Plain-text document sources
* * * *

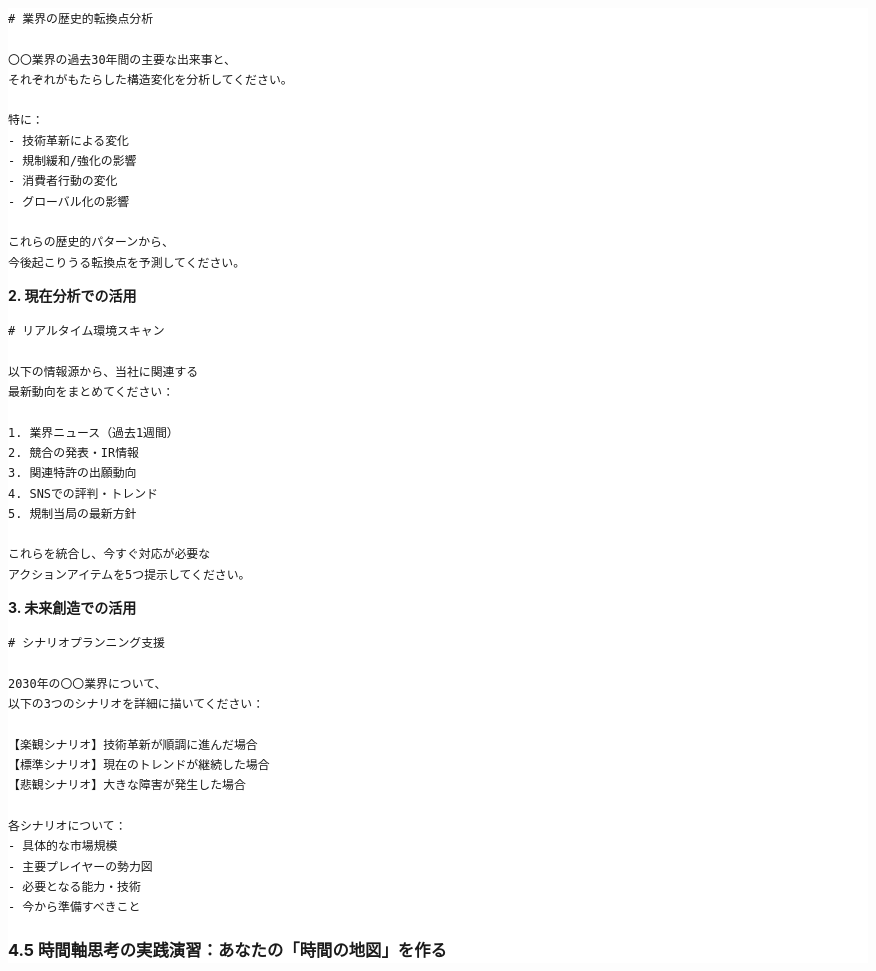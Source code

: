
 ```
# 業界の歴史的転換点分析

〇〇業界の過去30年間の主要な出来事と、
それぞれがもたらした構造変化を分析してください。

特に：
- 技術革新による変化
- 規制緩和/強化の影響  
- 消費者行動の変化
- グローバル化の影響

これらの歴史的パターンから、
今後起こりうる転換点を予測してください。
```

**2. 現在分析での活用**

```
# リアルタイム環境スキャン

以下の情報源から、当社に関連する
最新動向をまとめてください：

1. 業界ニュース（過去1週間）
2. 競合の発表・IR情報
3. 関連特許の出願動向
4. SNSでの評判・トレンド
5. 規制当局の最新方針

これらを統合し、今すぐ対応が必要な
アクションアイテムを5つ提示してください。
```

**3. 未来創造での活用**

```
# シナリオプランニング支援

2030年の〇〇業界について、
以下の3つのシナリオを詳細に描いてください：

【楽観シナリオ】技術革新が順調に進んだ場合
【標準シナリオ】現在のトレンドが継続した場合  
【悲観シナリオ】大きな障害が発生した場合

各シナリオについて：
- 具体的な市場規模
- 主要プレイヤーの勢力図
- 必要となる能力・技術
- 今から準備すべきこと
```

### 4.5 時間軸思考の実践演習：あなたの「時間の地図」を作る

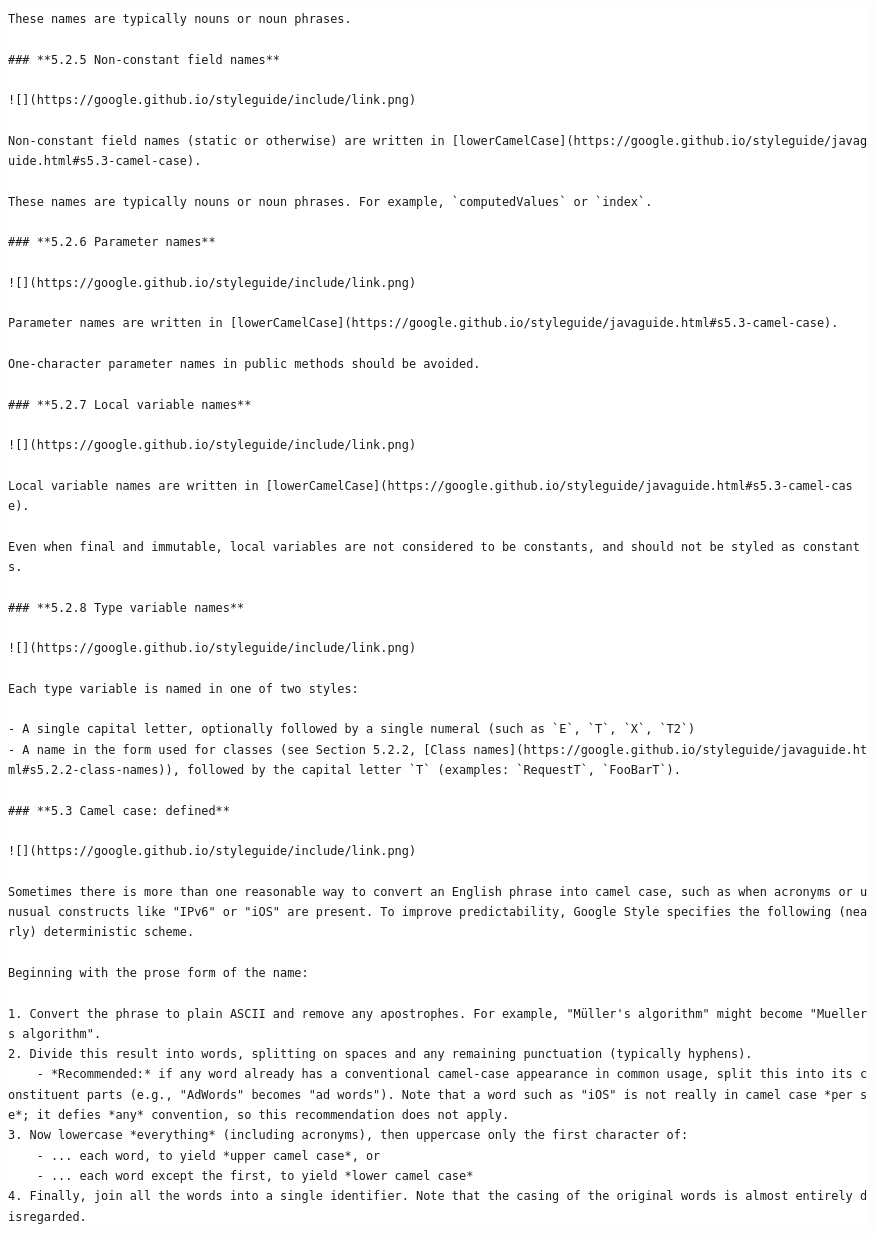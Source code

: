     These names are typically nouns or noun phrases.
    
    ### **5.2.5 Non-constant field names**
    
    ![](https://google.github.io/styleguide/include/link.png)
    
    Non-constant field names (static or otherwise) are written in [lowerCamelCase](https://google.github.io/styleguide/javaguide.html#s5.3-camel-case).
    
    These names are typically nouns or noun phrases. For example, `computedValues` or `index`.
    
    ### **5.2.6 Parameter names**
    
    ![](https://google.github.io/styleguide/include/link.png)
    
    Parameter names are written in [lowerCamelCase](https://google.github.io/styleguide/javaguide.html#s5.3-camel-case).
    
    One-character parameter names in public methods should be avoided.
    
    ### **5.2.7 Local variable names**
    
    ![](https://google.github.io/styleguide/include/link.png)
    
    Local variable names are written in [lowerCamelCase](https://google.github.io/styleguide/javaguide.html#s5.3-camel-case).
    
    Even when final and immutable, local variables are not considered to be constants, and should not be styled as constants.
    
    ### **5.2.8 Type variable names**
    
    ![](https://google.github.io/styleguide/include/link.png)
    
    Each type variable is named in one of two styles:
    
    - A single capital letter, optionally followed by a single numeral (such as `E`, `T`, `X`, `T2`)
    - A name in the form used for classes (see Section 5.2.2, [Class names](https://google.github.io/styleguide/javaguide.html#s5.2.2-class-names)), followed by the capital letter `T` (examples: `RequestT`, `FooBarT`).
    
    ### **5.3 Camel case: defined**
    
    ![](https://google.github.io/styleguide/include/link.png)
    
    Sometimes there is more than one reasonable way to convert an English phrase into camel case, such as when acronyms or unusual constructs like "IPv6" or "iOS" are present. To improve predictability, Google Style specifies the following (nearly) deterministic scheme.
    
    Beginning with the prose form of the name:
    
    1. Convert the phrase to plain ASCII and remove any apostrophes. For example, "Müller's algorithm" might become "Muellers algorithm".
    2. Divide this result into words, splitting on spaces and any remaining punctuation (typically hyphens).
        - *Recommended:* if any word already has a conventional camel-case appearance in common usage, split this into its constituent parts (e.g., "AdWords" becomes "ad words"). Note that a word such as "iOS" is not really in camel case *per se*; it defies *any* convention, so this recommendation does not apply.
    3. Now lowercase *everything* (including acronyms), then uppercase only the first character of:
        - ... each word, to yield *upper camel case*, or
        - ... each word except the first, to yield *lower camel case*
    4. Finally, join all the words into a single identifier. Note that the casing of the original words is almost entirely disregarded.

* * * *

Activity:
Your answer should be all lines from the data that contain "first".

The answer:
    3. Now lowercase *everything* (including acronyms), then uppercase only the first character of:
        - ... each word except the first, to yield *lower camel case*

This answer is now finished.